Sylvain Tesson a choisi de longer ces pipelines source d'énergie pour tous les excès du monde moderne à vélo ou à pied. Chevauchant sa vieille bicyclette, l'énergie qui lui permet d'avancer sur ces terres hostiles et arides (la température dépasse régulièrement les 40 degrés) est souvent mentale.

La géologie, les enjeux politiques et économiques, les choix stratégiques du tracé ... chaque coup de pédale est prétexte à la réflexion.
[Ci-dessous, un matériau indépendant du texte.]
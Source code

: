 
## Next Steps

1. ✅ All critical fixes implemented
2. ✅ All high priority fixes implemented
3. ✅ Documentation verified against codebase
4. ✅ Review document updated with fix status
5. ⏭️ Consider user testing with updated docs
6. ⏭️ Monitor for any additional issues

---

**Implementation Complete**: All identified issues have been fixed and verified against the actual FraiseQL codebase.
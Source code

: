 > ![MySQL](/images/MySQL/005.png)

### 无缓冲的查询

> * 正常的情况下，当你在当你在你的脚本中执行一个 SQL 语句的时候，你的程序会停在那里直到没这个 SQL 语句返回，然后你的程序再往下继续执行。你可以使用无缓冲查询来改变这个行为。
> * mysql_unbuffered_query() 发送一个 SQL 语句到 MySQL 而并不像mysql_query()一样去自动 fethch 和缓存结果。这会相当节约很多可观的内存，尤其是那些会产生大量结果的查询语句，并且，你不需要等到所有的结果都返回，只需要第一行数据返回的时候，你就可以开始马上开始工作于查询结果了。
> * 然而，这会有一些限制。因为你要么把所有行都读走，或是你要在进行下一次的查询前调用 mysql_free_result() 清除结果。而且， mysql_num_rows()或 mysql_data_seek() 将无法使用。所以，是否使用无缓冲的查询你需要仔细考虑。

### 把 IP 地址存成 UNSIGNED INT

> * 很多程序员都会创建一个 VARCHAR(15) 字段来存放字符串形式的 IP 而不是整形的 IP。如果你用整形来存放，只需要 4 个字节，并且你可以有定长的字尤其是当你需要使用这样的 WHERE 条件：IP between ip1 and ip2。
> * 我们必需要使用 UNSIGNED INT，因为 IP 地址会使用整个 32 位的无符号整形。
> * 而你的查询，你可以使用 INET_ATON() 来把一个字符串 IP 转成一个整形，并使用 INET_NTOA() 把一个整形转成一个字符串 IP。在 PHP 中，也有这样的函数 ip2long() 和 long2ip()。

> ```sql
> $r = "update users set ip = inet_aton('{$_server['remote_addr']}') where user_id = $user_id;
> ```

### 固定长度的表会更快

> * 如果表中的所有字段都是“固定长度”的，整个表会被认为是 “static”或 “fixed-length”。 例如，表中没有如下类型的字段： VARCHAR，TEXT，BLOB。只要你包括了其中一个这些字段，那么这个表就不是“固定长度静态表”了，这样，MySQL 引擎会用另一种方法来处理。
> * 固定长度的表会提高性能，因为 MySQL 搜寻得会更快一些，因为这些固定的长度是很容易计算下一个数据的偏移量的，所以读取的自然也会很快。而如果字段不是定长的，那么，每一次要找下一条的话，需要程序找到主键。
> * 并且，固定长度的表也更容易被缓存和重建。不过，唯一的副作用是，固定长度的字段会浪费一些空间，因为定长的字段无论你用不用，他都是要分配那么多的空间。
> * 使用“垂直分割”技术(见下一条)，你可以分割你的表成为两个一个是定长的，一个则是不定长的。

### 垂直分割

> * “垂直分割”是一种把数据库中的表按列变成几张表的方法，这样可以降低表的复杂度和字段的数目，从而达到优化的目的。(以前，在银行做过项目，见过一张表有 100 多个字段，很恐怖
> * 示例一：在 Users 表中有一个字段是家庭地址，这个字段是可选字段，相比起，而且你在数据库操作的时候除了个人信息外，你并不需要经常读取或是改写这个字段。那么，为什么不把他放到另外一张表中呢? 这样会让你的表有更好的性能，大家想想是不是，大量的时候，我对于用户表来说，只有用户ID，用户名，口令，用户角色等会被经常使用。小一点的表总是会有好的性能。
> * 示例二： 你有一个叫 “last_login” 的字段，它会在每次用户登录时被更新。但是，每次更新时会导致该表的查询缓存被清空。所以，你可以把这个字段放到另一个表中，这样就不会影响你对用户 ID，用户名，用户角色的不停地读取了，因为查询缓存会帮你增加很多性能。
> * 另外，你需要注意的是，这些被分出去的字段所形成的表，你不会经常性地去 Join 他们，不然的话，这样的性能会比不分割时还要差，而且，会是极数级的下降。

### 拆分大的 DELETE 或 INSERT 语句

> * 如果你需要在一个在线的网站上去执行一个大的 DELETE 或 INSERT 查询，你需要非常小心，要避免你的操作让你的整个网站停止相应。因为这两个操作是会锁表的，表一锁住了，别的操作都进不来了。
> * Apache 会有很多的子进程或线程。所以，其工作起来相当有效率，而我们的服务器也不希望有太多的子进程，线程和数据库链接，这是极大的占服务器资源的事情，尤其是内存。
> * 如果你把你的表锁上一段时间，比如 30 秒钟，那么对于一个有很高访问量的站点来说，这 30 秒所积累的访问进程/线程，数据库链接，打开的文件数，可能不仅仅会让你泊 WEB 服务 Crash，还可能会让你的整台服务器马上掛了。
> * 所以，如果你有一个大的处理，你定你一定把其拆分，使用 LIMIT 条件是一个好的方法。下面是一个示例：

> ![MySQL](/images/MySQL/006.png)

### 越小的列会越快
Sylvain Tesson traverse villes et et nous fait découvrir des paysages industriels post-soviétiques ("là où passent les Rouges reste la rouille") suivant des kilomètres de pipeline, longeant voies ferrées, autoroutes ou parfois même un tracé théorique en pleine forêt quand l'oléoduc est enterré.

De la mer d'Aral asséchée à la Méditerranée polluée par une consommation effrénée, ce voyage n'a pas été une balade facile, tant pour celui qui pédale que celui qui lit et il a parfois fallu que je m'accroche. J'avoue que les digressions sur la théorie psychophysique de Maxime Gorki ou l'univers des sphères de Peter Sloterdijk m'ont laissée perplexe mais c'était pour mieux apprécier les récits de rencontres avec les paysans turcs, les ouvriers de maintenance sur les plateformes de forages, les transporteurs routiers, les cadres des compagnies pétrolières ou le couple de voyageurs à vélo amoureux ... autant d'éclairages sur ces pays et leurs coutumes.  Il y a de l'humour et de l'ironie dans ces moments, d'autant que l'aventurier n'est pas de ceux qui pratiquent la langue de bois, quitte à fuir en courant.
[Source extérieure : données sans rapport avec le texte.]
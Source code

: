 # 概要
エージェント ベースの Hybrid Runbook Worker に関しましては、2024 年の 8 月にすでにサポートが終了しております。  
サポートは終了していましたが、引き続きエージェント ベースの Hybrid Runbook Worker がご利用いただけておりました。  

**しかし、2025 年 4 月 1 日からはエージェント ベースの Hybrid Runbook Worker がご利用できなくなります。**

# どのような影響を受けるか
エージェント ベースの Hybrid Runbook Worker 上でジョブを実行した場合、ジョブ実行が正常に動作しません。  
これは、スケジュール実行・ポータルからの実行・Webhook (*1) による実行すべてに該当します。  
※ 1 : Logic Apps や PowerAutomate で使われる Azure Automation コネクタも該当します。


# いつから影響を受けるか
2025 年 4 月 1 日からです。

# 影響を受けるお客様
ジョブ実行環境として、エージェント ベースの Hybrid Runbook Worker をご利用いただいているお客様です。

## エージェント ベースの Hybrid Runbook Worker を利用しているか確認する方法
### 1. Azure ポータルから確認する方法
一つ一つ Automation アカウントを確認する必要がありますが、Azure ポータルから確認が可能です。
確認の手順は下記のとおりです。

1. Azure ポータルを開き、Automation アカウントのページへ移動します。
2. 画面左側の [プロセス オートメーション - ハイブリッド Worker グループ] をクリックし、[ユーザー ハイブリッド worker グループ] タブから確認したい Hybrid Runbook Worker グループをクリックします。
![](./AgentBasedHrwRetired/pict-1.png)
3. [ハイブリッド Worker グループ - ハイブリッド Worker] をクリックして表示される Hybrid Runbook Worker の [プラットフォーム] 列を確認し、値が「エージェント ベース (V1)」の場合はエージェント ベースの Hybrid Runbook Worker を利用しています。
J'ai lu ce livre en suivant du doigt le tracé sur une carte (les cartes dessinée par l'auteur sont d'ailleurs à la fin de livre) : Ouzbékistan, Mer d'Aral, Kazakhstan, mer Capsienne, Azerbaïdjan, Georgie, Anatolie, Kurdistan, Turquie … j'ai parfois eu du mal à localiser ces régions mais ce qui m'a impressionné, c'est la lucidité de ces réflexions. L'examen que fait Sylvain Tesson des rapports entre les énergies fossiles et l'humanité invite le lecteur à s'interroger sur l'emploi (et le gaspillage) de cette énergie moteur de notre quotidien.
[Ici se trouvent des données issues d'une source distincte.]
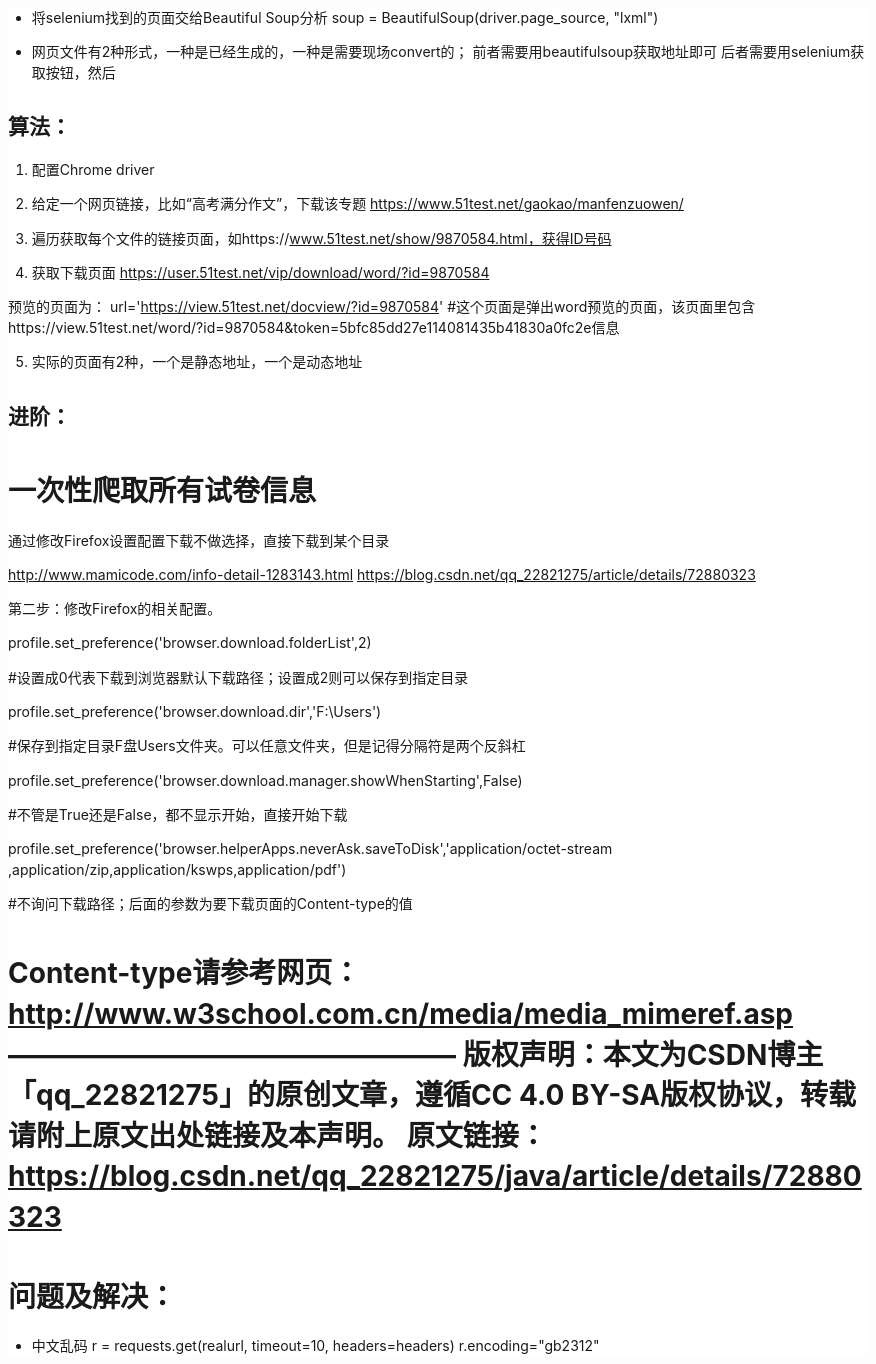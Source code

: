 * 将selenium找到的页面交给Beautiful Soup分析
soup = BeautifulSoup(driver.page_source, "lxml")

* 网页文件有2种形式，一种是已经生成的，一种是需要现场convert的；
前者需要用beautifulsoup获取地址即可
后者需要用selenium获取按钮，然后

## 算法：
1. 配置Chrome driver

2. 给定一个网页链接，比如“高考满分作文”，下载该专题
https://www.51test.net/gaokao/manfenzuowen/

3. 遍历获取每个文件的链接页面，如https://www.51test.net/show/9870584.html，获得ID号码

4. 获取下载页面
https://user.51test.net/vip/download/word/?id=9870584

预览的页面为：
url='https://view.51test.net/docview/?id=9870584' #这个页面是弹出word预览的页面，该页面里包含https://view.51test.net/word/?id=9870584&token=5bfc85dd27e114081435b41830a0fc2e信息

5. 实际的页面有2种，一个是静态地址，一个是动态地址

## 进阶：
一次性爬取所有试卷信息
============================
通过修改Firefox设置配置下载不做选择，直接下载到某个目录

http://www.mamicode.com/info-detail-1283143.html
https://blog.csdn.net/qq_22821275/article/details/72880323

第二步：修改Firefox的相关配置。

profile.set_preference('browser.download.folderList',2)    

#设置成0代表下载到浏览器默认下载路径；设置成2则可以保存到指定目录

profile.set_preference('browser.download.dir','F:\\Users')  

#保存到指定目录F盘Users文件夹。可以任意文件夹，但是记得分隔符是两个反斜杠

profile.set_preference('browser.download.manager.showWhenStarting',False)

#不管是True还是False，都不显示开始，直接开始下载

profile.set_preference('browser.helperApps.neverAsk.saveToDisk','application/octet-stream ,application/zip,application/kswps,application/pdf')  

#不询问下载路径；后面的参数为要下载页面的Content-type的值

Content-type请参考网页：http://www.w3school.com.cn/media/media_mimeref.asp
————————————————
版权声明：本文为CSDN博主「qq_22821275」的原创文章，遵循CC 4.0 BY-SA版权协议，转载请附上原文出处链接及本声明。
原文链接：https://blog.csdn.net/qq_22821275/java/article/details/72880323
==========================

# 问题及解决：
* 中文乱码
r = requests.get(realurl, timeout=10, headers=headers)
r.encoding="gb2312"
Aventure, introspection, et le monde d'après ?
Ce livre est un mélange de récit de voyage, d'essai et d'analyse géopolitique. Déjà en 2006, Sylvain Tesson met en exergue les enjeux planétaires liés à l'environnement. Lire ce livre à la fin du confinement m'a plongé dans une forme de désespoir tant les choses se sont dégradées en à peine plus de dix ans et tant elles semblent si peu amènes à évoluer (petite parenthèse post-confinement sur les milliards que l'on va injecter dans l'économie mondiale afin de pousser davantage à la consommation sous prétexte de relance et au détriment de l'écologie).

Il s'en dégage une certaine amertume adoucie par le style imagé, poétique et érudit de l'auteur. Outre la carte pour suivre l'itinéraire de cette ligne BTC, il m'aura aussi souvent fallu l'emploi du dictionnaire en quête de définitions exactes mais cette richesse là m'a infiniment plue … vivement que je reparte sur les routes littéraires de cet aventurier un peu sauvage !!